An international team of researchers led by the University of Sydney report that they have successfully developed a new type of artificial blood vessel, with significant implications for the future of surgery.
According to the research, published 24 October 2022 in Advanced Materials, preclinical testing found that following transplantation of the manufactured blood vessel into mice, it was accepted by the body, with new cells and tissue growing in the right places, transforming the implant into a ‘living blood vessel.’
Compromised arteries can result in myocardial infarction – the leading cause of death worldwide – and when required, an autologous vascular graft can be used to repair the damaged artery.
Grafts harvested from the saphenous veins, radial arteries, and internal mammary arteries of patients have been considered the gold-standard, yet for patients with limited capacity due to pre-existing pathological conditions, access to off-the-shelf synthetic grafts would provide alternative surgical options.
Senior author Professor Anthony Weiss, from the Charles Perkins Centre, explained that while autologous arteries contain a distinctive intima-media composed of organized elastin and an adventitia containing mature collagen fibrils, in contrast, implanted biodegradable small-diameter vascular grafts do not present spatially regenerated, organized elastin.
“[This] prevents the appropriate arrangement of SMCs and endothelial cells, jeopardizing the graft’s long-term performance,” Professor Weiss said.

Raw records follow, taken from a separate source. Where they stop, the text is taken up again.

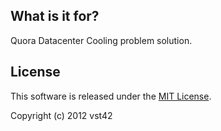 ## What is it for?

Quora Datacenter Cooling problem solution.

## License

This software is released under the [MIT License](http://opensource.org/licenses/MIT).

Copyright (c) 2012 vst42
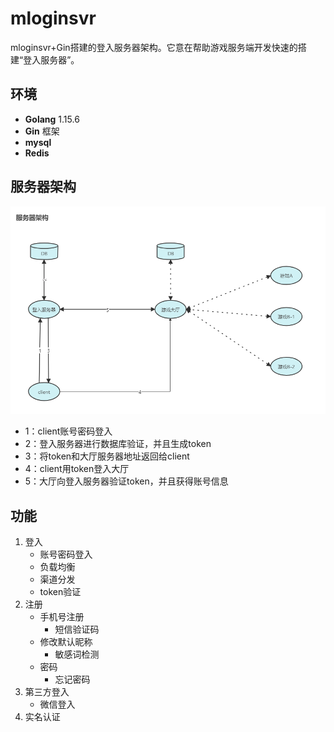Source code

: # mloginsvr
mloginsvr+Gin搭建的登入服务器架构。它意在帮助游戏服务端开发快速的搭建“登入服务器”。


## 环境
- **Golang**  1.15.6
- **Gin**  框架
- **mysql**
- **Redis**


## 服务器架构
![](https://github.com/stringMao/mloginsvr/raw/main/readme/image/url-1.jpg)
- 1：client账号密码登入
- 2：登入服务器进行数据库验证，并且生成token
- 3：将token和大厅服务器地址返回给client
- 4：client用token登入大厅
- 5：大厅向登入服务器验证token，并且获得账号信息



## 功能
1. 登入
   -  账号密码登入
   -  负载均衡
   -  渠道分发
   -  token验证
2. 注册
   - 手机号注册
     - 短信验证码
   - 修改默认昵称
     - 敏感词检测
   - 密码
     - 忘记密码
3. 第三方登入
   - 微信登入
4. 实名认证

“While others have tried to build blood vessels with various degrees of success before, this is the first-time scientists have seen the vessels develop with such a high degree of similarity to the complex structure of naturally occurring blood vessels – nature converts this manufactured tube over time to one that looks, behaves, and functions like a real blood vessel.”
The elastin-containing structures within the intima-media region encompass the elastic lamellae (EL) and internal elastic lamina (IEL) and are crucial for normal arterial functions, such as conveying elasticity for vessel deformation during blood pressure changes and regulating arterial SMC phenotype in response to injury.
“The technology’s ability to recreate the complex structure of biological tissues shows it has the potential to not only manufacture blood vessels to assist in surgery, but also sets the scene for the future creation of other synthetic tissues such as heart valves,” Professor Weiss said.
“The results shown here demonstrate for the first time that we are aware of, the generation of a neo-artery, from an implanted vascular graft, that recapitulates the native artery with respect to the content and spatial distribution of both collagen and organized elastic lamellae (EL).”
Traditionally, the use of porous grafts in vascular settings has permitted the uncontrolled migration and infiltration of fibroblasts and arterial smooth muscle cells (SMCs) from adjacent native tissue into the implanted graft to synthesize an extracellular matrix (ECM), in chaotic competition with infiltrating phagocyte-like macrophages that attempt to degrade the graft.
“This results in the random deposition of collagen and elastin within the graft pores, and we propose that the graft then serves as a physical barrier that prevents the deposited amorphous elastin from connecting and organizing into EL,” Professor Weiss explained.
“There was an unmet demand for structural resemblance to the adjoining native artery, namely highly organized concentric layers of elastin alternating with SMC layers in the media, and hierarchically arranged collagen fibres in the adventitia.”
Lead author and bioengineer Dr Ziyu Wang, also from the University of Sydney’s Charles Perkins Centre pioneered the technology as part of his PhD, building on earlier work by his colleague at the Centre, Dr Suzanne Mithieux.
“These synthetic vessels are elegant because they are manufactured from just two naturally occurring materials that are well-tolerated by the body,” Dr Wang said.
“Tropoelastin (the natural building block for elastin) is packaged in an elastic sheath which dissipates gradually and promotes the formation of highly organised, natural mimics of functioning blood vessels.”
“After implantation in a mouse’s abdominal aorta, the graft develops distinct cell and extracellular matrix profiles that approximate the native adventitia and intima-media by 8 weeks, and within the newly formed intima-media region there are circumferentially aligned smooth muscle cell layers that alternate with multiple EL like that found in the arterial wall.
“By 8 months, the developed adventitia region contains mature collagen fibrils, and the neo-artery presents a distinct IEL with thickness comparable to the rest of the abdominal aorta.”
The manufactured tube can also be safely stored in a sterile plastic bag until transplantation.
Co-author Dr Christopher Breuer, from the US Centre for Regenerative Medicine at Nationwide Children’s Hospital, said he was excited about the potential of the research for children.
“Currently when kids suffer from an abnormal vessel, surgeons have no choice but to use synthetic vessels that function well for a short time but inevitably children need additional surgeries as they grow,” Dr Breuer said.
“This new technology provides the exciting foundation for the manufactured blood vessels that to continue to grow and develop overtime.”